● **YOUR OBJECTIVE**: Restate the listing below word for word. No picture belongs in the result.
[ENTRIES PROVIDED Boundary: Start]
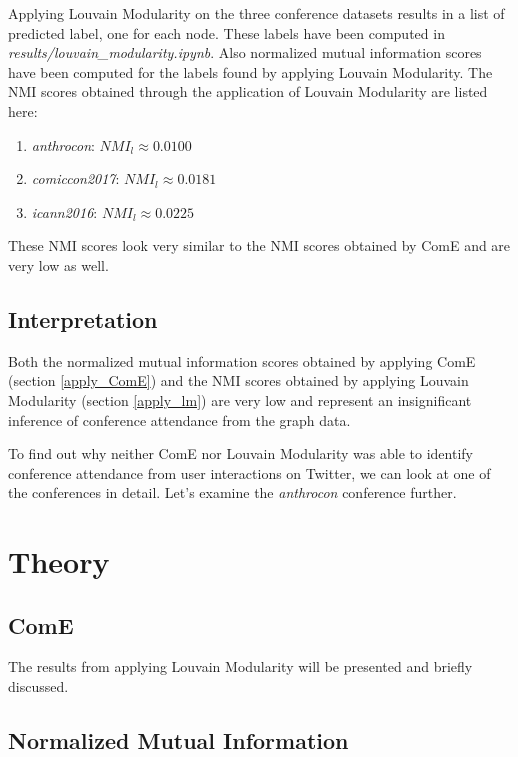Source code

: \documentclass[sigconf]{acmart}
\begin{document}
Applying Louvain Modularity on the three conference datasets results in a list of predicted label, one for each node. These labels have been computed in \textit{results/louvain\_modularity.ipynb}. Also normalized mutual information scores have been computed for the labels found by applying Louvain Modularity. The NMI scores obtained through the application of Louvain Modularity are listed here:

\begin{enumerate}
	\item \textit{anthrocon}: $NMI_l \approx 0.0100$
	\item \textit{comiccon2017}: $NMI_l \approx 0.0181$
	\item \textit{icann2016}: $NMI_l \approx 0.0225$
\end{enumerate}

These NMI scores look very similar to the NMI scores obtained by ComE and are very low as well.

\subsection{Interpretation}

Both the normalized mutual information scores obtained by applying ComE (section \ref{apply_ComE}) and the NMI scores obtained by applying Louvain Modularity (section \ref{apply_lm}) are very low and represent an insignificant inference of conference attendance from the graph data.

To find out why neither ComE nor Louvain Modularity was able to identify conference attendance from user interactions on Twitter, we can look at one of the conferences in detail. Let's examine the \textit{anthrocon} conference further.



\section{Theory}

\subsection{ComE}

The results from applying Louvain Modularity will be presented and briefly discussed.

\subsection{Normalized Mutual Information} \label{nmi}
\end{document}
[ENTRIES PROVIDED Boundary: End]
● **FINAL ANSWER**:
Source code

: \documentclass[sigconf]{acmart}
\begin{document}
Applying Louvain Modularity on the three conference datasets results in a list of predicted label, one for each node. These labels have been computed in \textit{results/louvain\_modularity.ipynb}. Also normalized mutual information scores have been computed for the labels found by applying Louvain Modularity. The NMI scores obtained through the application of Louvain Modularity are listed here:

\begin{enumerate}
	\item \textit{anthrocon}: $NMI_l \approx 0.0100$
	\item \textit{comiccon2017}: $NMI_l \approx 0.0181$
	\item \textit{icann2016}: $NMI_l \approx 0.0225$
\end{enumerate}

These NMI scores look very similar to the NMI scores obtained by ComE and are very low as well.

\subsection{Interpretation}

Both the normalized mutual information scores obtained by applying ComE (section \ref{apply_ComE}) and the NMI scores obtained by applying Louvain Modularity (section \ref{apply_lm}) are very low and represent an insignificant inference of conference attendance from the graph data.

To find out why neither ComE nor Louvain Modularity was able to identify conference attendance from user interactions on Twitter, we can look at one of the conferences in detail. Let's examine the \textit{anthrocon} conference further.



\section{Theory}

\subsection{ComE}

The results from applying Louvain Modularity will be presented and briefly discussed.

\subsection{Normalized Mutual Information} \label{nmi}
\end{document}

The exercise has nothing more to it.